As the executor of his father's estate, he was responsible for all of the household expenses, including the $16.09 monthly bill from Pennsylvania American Water. The water was left on because he had placed the house up for sale with a real estate agent.
When the April water bill arrived, it was for the usual $16.09. But it also included a charge of $4,392.14 for 483,100 gallons of water that the company said had been used from mid-February to mid-April.
Mr. Keicher, 65, called the water company and asked if there was an error in the meter reading or if the account had been "hacked" in some fashion.
A customer service representative told him the bill was correct.
He asked a relative in Pittsburgh to go to the house to see if there were any visible signs of water leaking. The relative, Jeff Baker, found a note on the door from the water company. It was dated April 18, said water use was "considerably higher than normal" and suggested that it be checked out.
Mr. Baker heard the sound of running water inside the house, used his iPhone to record it and forwarded it to Mr. Keicher.
Mr. Keicher called Pennsylvania American and asked it to shut off the water. He also told Columbia Gas Co. to shut off the gas as a preventive measure. He express-mailed a house key to Mr. Baker, who found no water damage anywhere in the house.
Mr. Baker also found there was no water in the tank of a toilet on the second floor. The flapper valve in the tank was stuck open. Water entering the tank to refill it was flowing directly into the bowl and down the drain.
"If the water company had made a measurement in March instead of April, the water usage would have been cut in half," said Mr. Keicher, adding that he pointed that out to Pennsylvania American.
He called American Modern Insurance Co. because the house was insured as an unoccupied residence. The insurance company said the policy didn't cover this type of incident.
A plumber repaired the toilet and the water was turned back on.
After several more calls to the water company, Mr.

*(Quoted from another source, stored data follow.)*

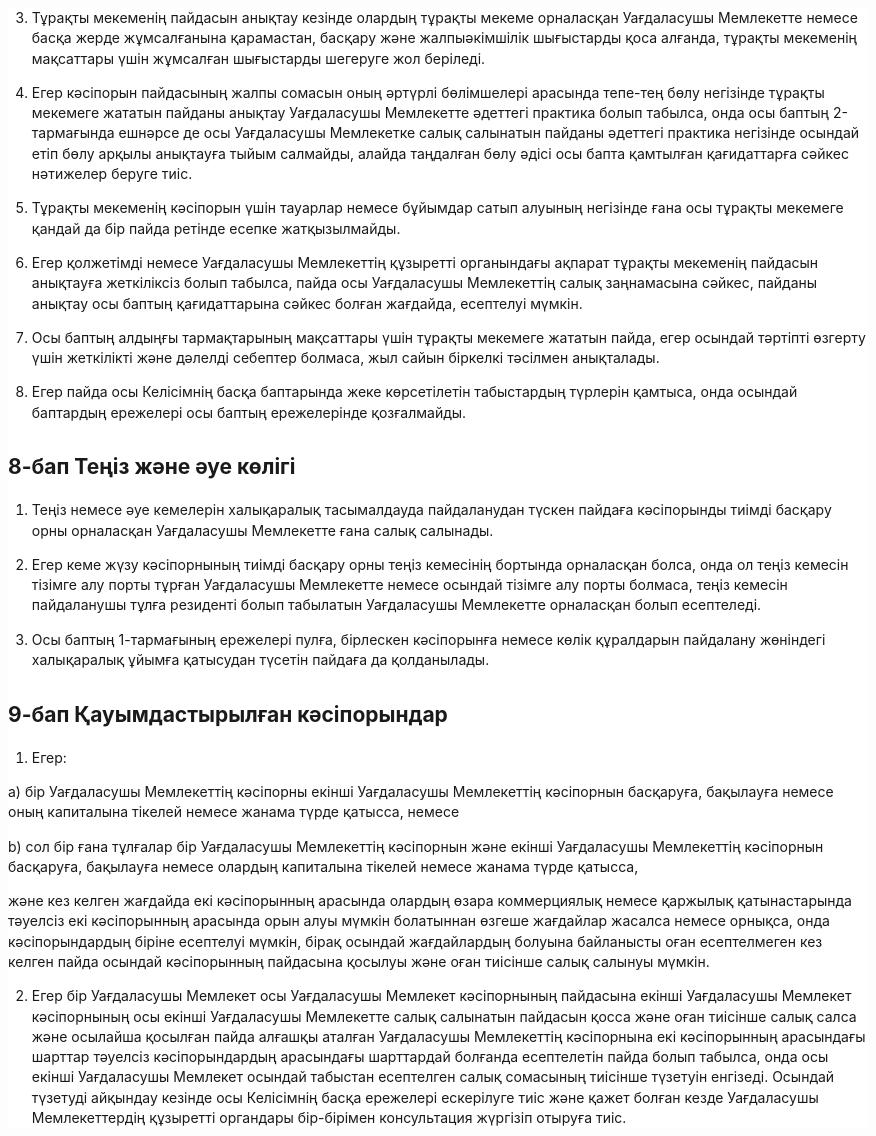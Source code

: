 3. Тұрақты мекеменің пайдасын анықтау кезінде олардың тұрақты мекеме орналасқан Уағдаласушы Мемлекетте немесе басқа жерде жұмсалғанына қарамастан, басқару және жалпыәкімшілік шығыстарды қоса алғанда, тұрақты мекеменің мақсаттары үшін жұмсалған шығыстарды шегеруге жол беріледі.

4. Егер кәсіпорын пайдасының жалпы сомасын оның әртүрлі бөлімшелері арасында тепе-тең бөлу негізінде тұрақты мекемеге жататын пайданы анықтау Уағдаласушы Мемлекетте әдеттегі практика болып табылса, онда осы баптың 2-тармағында ешнәрсе де осы Уағдаласушы Мемлекетке салық салынатын пайданы әдеттегі практика негізінде осындай етіп бөлу арқылы анықтауға тыйым салмайды, алайда таңдалған бөлу әдісі осы бапта қамтылған қағидаттарға сәйкес нәтижелер беруге тиіс.

5. Тұрақты мекеменің кәсіпорын үшін тауарлар немесе бұйымдар сатып алуының негізінде ғана осы тұрақты мекемеге қандай да бір пайда ретінде есепке жатқызылмайды.

6. Егер қолжетімді немесе Уағдаласушы Мемлекеттің құзыретті органындағы ақпарат тұрақты мекеменің пайдасын анықтауға жеткіліксіз болып табылса, пайда осы Уағдаласушы Мемлекеттің салық заңнамасына сәйкес, пайданы анықтау осы баптың қағидаттарына сәйкес болған жағдайда, есептелуі мүмкін.

7. Осы баптың алдыңғы тармақтарының мақсаттары үшін тұрақты мекемеге жататын пайда, егер осындай тәртіпті өзгерту үшін жеткілікті және дәлелді себептер болмаса, жыл сайын біркелкі тәсілмен анықталады.

8. Егер пайда осы Келісімнің басқа баптарында жеке көрсетілетін табыстардың түрлерін қамтыса, онда осындай баптардың ережелері осы баптың ережелерінде қозғалмайды.

## 8-бап Теңіз және әуе көлігі

1. Теңіз немесе әуе кемелерін халықаралық тасымалдауда пайдаланудан түскен пайдаға кәсіпорынды тиімді басқару орны орналасқан Уағдаласушы Мемлекетте ғана салық салынады.

2. Егер кеме жүзу кәсіпорнының тиімді басқару орны теңіз кемесінің бортында орналасқан болса, онда ол теңіз кемесін тізімге алу порты тұрған Уағдаласушы Мемлекетте немесе осындай тізімге алу порты болмаса, теңіз кемесін пайдаланушы тұлға резиденті болып табылатын Уағдаласушы Мемлекетте орналасқан болып есептеледі.

3. Осы баптың 1-тармағының ережелері пулға, бірлескен кәсіпорынға немесе көлік құралдарын пайдалану жөніндегі халықаралық ұйымға қатысудан түсетін пайдаға да қолданылады.

## 9-бап Қауымдастырылған кәсіпорындар

1. Егер:

а) бір Уағдаласушы Мемлекеттің кәсіпорны екінші Уағдаласушы Мемлекеттің кәсіпорнын басқаруға, бақылауға немесе оның капиталына тікелей немесе жанама түрде қатысса, немесе

b) сол бір ғана тұлғалар бір Уағдаласушы Мемлекеттің кәсіпорнын және екінші Уағдаласушы Мемлекеттің кәсіпорнын басқаруға, бақылауға немесе олардың капиталына тікелей немесе жанама түрде қатысса,

және кез келген жағдайда екі кәсіпорынның арасында олардың өзара коммерциялық немесе қаржылық қатынастарында тәуелсіз екі кәсіпорынның арасында орын алуы мүмкін болатыннан өзгеше жағдайлар жасалса немесе орнықса, онда кәсіпорындардың біріне есептелуі мүмкін, бірақ осындай жағдайлардың болуына байланысты оған есептелмеген кез келген пайда осындай кәсіпорынның пайдасына қосылуы және оған тиісінше салық салынуы мүмкін.

2. Егер бір Уағдаласушы Мемлекет осы Уағдаласушы Мемлекет кәсіпорнының пайдасына екінші Уағдаласушы Мемлекет кәсіпорнының осы екінші Уағдаласушы Мемлекетте салық салынатын пайдасын қосса және оған тиісінше салық салса және осылайша қосылған пайда алғашқы аталған Уағдаласушы Мемлекеттің кәсіпорнына екі кәсіпорынның арасындағы шарттар тәуелсіз кәсіпорындардың арасындағы шарттардай болғанда есептелетін пайда болып табылса, онда осы екінші Уағдаласушы Мемлекет осындай табыстан есептелген салық сомасының тиісінше түзетуін енгізеді. Осындай түзетуді айқындау кезінде осы Келісімнің басқа ережелері ескерілуге тиіс және қажет болған кезде Уағдаласушы Мемлекеттердің құзыретті органдары бір-бірімен консультация жүргізіп отыруға тиіс.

Keicher contacted the Post-Gazette, explained the problem to me and asked if I could help.
I called Pennsylvania American and asked if it would review Mr. Keicher's account to see if he qualified for a one-time abatement.
After examining the account, the water company agreed to reduce his bill to $483.71.
Mr. Keicher said the house now is occupied by his brother, Terry, who recently moved back to Pittsburgh from Wisconsin.
Asked what advice he had for other long-distance property managers, he said:
"Shut off the water when you leave the house for more than a week."
Shut these off, too
It's a good idea to shut off the hot and cold washing machine hoses after each use. If that seems excessive, the amount of time spent cleaning up after a hose bursts can be excessive and expensive, especially if the washer is on the first or second floor. Hoses showing any signs of wear should be replaced.